Principalmente nel suo libro Il problema dell’ateismo (ibid.), ma anche altrove, Del Noce ha avvertito come suo compito quello di smontare pezzo per pezzo questa visione della filosofia moderna, mantenendone soltanto il primo punto – l’inizio cartesiano –, in quanto anche per il filosofo di Pistoia «ogni filosofia moderna si costituisce nell’orizzonte storico che il cartesianismo ha determinato» (ibid., 405). Tuttavia secondo Del Noce la rappresentazione comune di Cartesio, da manuale scolastico (ma anche da Tre riformatori di Maritain), è ingannevole (Del Noce 1965). In verità nel pensiero del filosofo francese coesistono spunti molto diversi: alcuni, certo, suscettibili di essere continuati in senso anticristiano, altri invece profondamente e sinceramente cristiani. Da questi ultimi parte una versione cristiana della modernità che passa per alcuni aspetti del pensiero di Pascal, la cui contrapposizione a Cartesio è dunque esagerata (e lo è, talora, da Pascal stesso), per Malebranche e per Vico e arriva fino al beato Antonio Rosmini-Serbati (1797-1855).

Del Noce si rende conto che ognuno di questi passaggi è problematico.
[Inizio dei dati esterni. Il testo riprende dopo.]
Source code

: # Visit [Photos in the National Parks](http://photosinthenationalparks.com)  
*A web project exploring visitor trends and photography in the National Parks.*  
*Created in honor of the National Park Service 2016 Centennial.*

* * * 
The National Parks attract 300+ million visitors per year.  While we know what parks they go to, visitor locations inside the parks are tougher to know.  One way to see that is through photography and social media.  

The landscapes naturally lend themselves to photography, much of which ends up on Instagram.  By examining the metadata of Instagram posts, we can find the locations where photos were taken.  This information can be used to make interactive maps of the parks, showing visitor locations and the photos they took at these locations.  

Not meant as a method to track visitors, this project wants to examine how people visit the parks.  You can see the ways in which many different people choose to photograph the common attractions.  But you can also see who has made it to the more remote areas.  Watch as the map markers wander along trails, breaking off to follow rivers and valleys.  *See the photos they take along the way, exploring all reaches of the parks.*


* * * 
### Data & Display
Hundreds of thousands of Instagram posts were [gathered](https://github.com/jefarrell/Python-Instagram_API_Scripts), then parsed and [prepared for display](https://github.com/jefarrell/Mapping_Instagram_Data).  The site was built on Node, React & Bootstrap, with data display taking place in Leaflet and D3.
Affermare per esempio che «Malebranche è il tramite tra il cartesianismo e il pensiero italiano da Vico a Rosmini» (Del Noce 1964, 493) presuppone un’analisi delle critiche di Vico a Cartesio che ne restringa la portata solo ad alcuni aspetti del pensiero cartesiano (Del Noce 1965, 653), e una forte riaffermazione della tesi del «malebranchismo di Vico» (ibid., 652; Del Noce 1964, 481), che di per sé quando Del Noce scriveva non era nuova, ma era stata anche fortemente criticata. E su Pascal il filosofo di Pistoia ammette che «in Pascal il più radicale cartesianismo coincide col più radicale anticartesianismo» (Del Noce 1965, 642). Del Noce stesso ha insegnato che la storia della filosofia è una vera scienza nel senso moderno del termine, le cui acquisizioni possono sempre essere rimesse in discussione da nuovi studi e documenti. Non possiamo certo risolvere qui le complesse questioni legate alla lettura che Del Noce propone di ciascuno dei pensatori che prende in esame.
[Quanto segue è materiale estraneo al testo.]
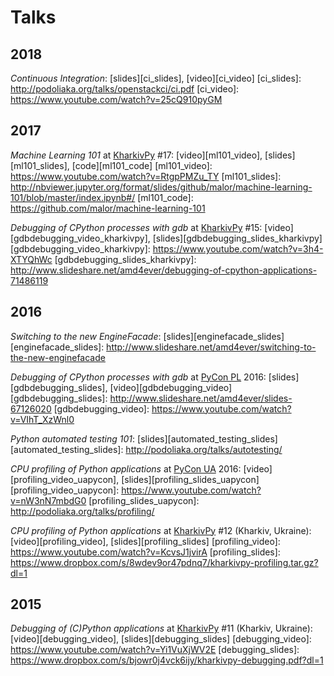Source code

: Talks
=====

2018
----

*Continuous Integration*: [slides][ci_slides], [video][ci_video]
[ci_slides]: http://podoliaka.org/talks/openstackci/ci.pdf
[ci_video]: https://www.youtube.com/watch?v=25cQ910pyGM

2017
----

*Machine Learning 101* at [KharkivPy] #17: [video][ml101_video], [slides][ml101_slides], [code][ml101_code]
[ml101_video]: https://www.youtube.com/watch?v=RtgpPMZu_TY
[ml101_slides]: http://nbviewer.jupyter.org/format/slides/github/malor/machine-learning-101/blob/master/index.ipynb#/
[ml101_code]: https://github.com/malor/machine-learning-101


*Debugging of CPython processes with gdb* at [KharkivPy] #15: [video][gdbdebugging_video_kharkivpy], [slides][gdbdebugging_slides_kharkivpy]
[gdbdebugging_video_kharkivpy]: https://www.youtube.com/watch?v=3h4-XTYQhWc
[gdbdebugging_slides_kharkivpy]: http://www.slideshare.net/amd4ever/debugging-of-cpython-applications-71486119

2016
----

*Switching to the new EngineFacade*: [slides][enginefacade_slides]
[enginefacade_slides]: http://www.slideshare.net/amd4ever/switching-to-the-new-enginefacade


*Debugging of CPython processes with gdb* at [PyCon PL] 2016: [slides][gdbdebugging_slides], [video][gdbdebugging_video]
[gdbdebugging_slides]: http://www.slideshare.net/amd4ever/slides-67126020
[gdbdebugging_video]: https://www.youtube.com/watch?v=VIhT_XzWnl0


*Python automated testing 101*: [slides][automated_testing_slides]
[automated_testing_slides]: http://podoliaka.org/talks/autotesting/


*CPU profiling of Python applications* at [PyCon UA] 2016: [video][profiling_video_uapycon], [slides][profiling_slides_uapycon]
[profiling_video_uapycon]: https://www.youtube.com/watch?v=nW3nN7mbdG0
[profiling_slides_uapycon]: http://podoliaka.org/talks/profiling/


*CPU profiling of Python applications* at [KharkivPy] #12 (Kharkiv, Ukraine): [video][profiling_video], [slides][profiling_slides]
[profiling_video]: https://www.youtube.com/watch?v=KcvsJ1jvirA
[profiling_slides]: https://www.dropbox.com/s/8wdev9or47pdnq7/kharkivpy-profiling.tar.gz?dl=1

2015
----

*Debugging of (C)Python applications* at [KharkivPy] #11 (Kharkiv, Ukraine): [video][debugging_video], [slides][debugging_slides]
[debugging_video]: https://www.youtube.com/watch?v=Yi1VuXjWV2E
[debugging_slides]: https://www.dropbox.com/s/bjowr0j4vck6ijy/kharkivpy-debugging.pdf?dl=1


[KharkivPy]: http://kharkivpy.org.ua/
[PyCon UA]: http://ua.pycon.org/
[PyCon PL]: https://pl.pycon.org/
Possiamo però cercare di capire qual era per Del Noce la posta in gioco. Per lui la linea che va da Rousseau a Marx e oltre fino al 1968 è un processo che non è sbagliato chiamare rivoluzionario, nel senso di una « Rivoluzione, con la maiuscola e senza plurale». Non è neppure sbagliato, a rigore, trovare in Lutero elementi che hanno a che fare con questo processo, i quali coesistono peraltro con aspetti diversi. E tuttavia c’è un altro «processo unitario» (Del Noce 1964, 509) che lega pensatori pure fra loro diversi come il Cartesio cristiano, Pascal, Malebranche, Vico e Rosmini – cui Del Noce è andato progressivamente aggiungendo, attribuendogli un ruolo sempre più importante, il calvinista olandese Arnold Geulincx (1624-1669), in cui peraltro vi è un dubbio «scettico-mistico» (ibid., 492) sulla capacità della ragione di conoscere le cose come veramente sono che apre la strada verso Immanuel Kant (1724-1804). Non vi è tra costoro identità di pensiero ma «identità dell’avversario» (ibid., 508), che è l’ateismo moderno come esito fatale del processo rivoluzionario.
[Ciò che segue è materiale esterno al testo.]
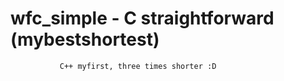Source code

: # wfc_simple - С straightforward (mybestshortest)
               C++ myfirst, three times shorter :D
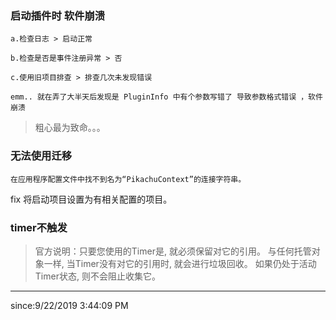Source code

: 
### 启动插件时 软件崩溃 ###

	a.检查日志 > 启动正常

	b.检查是否是事件注册异常 > 否

	c.使用旧项目排查 > 排查几次未发现错误

	emm.. 就在弄了大半天后发现是 PluginInfo 中有个参数写错了 导致参数格式错误 ，软件崩溃



> 粗心最为致命。。。 

### 无法使用迁移 ###

	在应用程序配置文件中找不到名为“PikachuContext”的连接字符串。

fix 将启动项目设置为有相关配置的项目。

### timer不触发 ###


> 官方说明：只要您使用的Timer是, 就必须保留对它的引用。 与任何托管对象一样, 当Timer没有对它的引用时, 就会进行垃圾回收。 如果仍处于活动Timer状态, 则不会阻止收集它。

----------

since:9/22/2019 3:44:09 PM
Per Del Noce, dunque, ci sono due modernità: quella rivoluzionaria e quella cristiana. La visione contro-rivoluzionaria della storia accolta da Leone XIII, secondo il filosofo di Pistoia, dimentica o sottovaluta la seconda modernità, la linea che va da Cartesio a Vico e a Rosmini. Così facendo, si espone al rischio di adottare lo schema storico-filosofico dell’avversario laicista e a quello più grave di «rovesciarsi» nel progressismo, una volta constatato che questo avversario ha vinto. Paragonando de Maistre a Vico, Del Noce sottolinea le somiglianze nella critica alla deriva della modernità verso l’ateismo ma afferma che in Vico c’è «non la semplice negazione del moderno, ma l’enucleazione in esso di un momento positivo che non è però quello illuministico e rivoluzionario» (ibid., 528). Rinunciare ad avvalersi di questo «momento positivo» sarebbe il limite della Contro-Rivoluzione e dello stesso Leone XIII.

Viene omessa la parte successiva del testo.